Below are the data; count the lines with the string "hours" in them and give that number only.

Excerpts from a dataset

++++++++++++++++++++

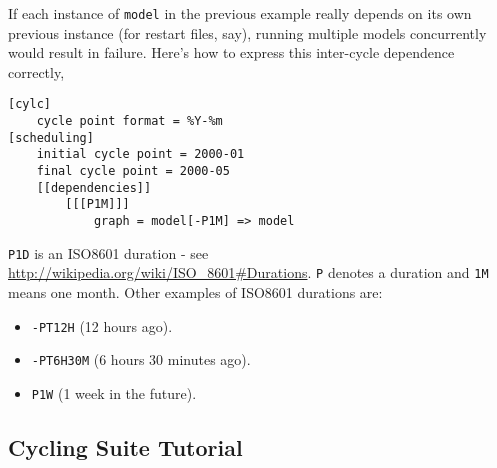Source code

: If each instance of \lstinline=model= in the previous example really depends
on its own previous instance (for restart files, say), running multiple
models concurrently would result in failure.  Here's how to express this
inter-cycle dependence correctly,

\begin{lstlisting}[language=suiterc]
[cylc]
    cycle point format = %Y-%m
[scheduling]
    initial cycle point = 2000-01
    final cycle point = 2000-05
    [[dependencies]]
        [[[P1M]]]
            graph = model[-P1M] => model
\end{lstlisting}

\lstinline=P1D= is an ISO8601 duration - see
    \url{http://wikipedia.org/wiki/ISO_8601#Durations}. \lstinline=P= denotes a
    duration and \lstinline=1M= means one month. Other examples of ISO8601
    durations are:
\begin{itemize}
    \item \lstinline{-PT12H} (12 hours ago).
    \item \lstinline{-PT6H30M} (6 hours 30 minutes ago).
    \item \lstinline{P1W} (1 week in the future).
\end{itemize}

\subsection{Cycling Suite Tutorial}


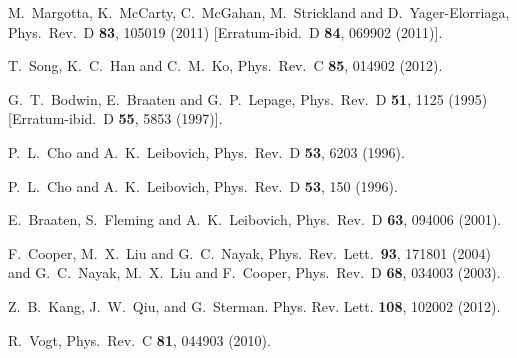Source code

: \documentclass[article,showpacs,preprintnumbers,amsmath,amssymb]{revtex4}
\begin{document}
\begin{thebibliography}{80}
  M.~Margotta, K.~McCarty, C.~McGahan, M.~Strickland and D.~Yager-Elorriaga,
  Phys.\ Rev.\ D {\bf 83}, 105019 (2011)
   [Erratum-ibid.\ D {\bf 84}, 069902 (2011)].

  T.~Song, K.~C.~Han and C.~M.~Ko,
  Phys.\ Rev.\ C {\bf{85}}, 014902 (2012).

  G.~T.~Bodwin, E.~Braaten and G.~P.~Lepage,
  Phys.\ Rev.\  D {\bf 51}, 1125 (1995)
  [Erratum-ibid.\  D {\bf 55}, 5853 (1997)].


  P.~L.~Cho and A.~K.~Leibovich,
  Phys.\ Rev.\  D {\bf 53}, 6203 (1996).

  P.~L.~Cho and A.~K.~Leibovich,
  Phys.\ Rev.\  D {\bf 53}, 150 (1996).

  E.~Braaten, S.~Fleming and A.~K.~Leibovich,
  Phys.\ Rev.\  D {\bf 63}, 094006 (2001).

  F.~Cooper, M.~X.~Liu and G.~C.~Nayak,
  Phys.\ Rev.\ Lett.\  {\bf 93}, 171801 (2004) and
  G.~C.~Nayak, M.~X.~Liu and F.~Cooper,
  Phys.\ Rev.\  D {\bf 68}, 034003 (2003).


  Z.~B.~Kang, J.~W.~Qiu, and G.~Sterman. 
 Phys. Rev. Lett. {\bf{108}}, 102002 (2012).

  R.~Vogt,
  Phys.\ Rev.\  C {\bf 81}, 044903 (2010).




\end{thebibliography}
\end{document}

++++++++++++++++++++

Solved exercise ::
2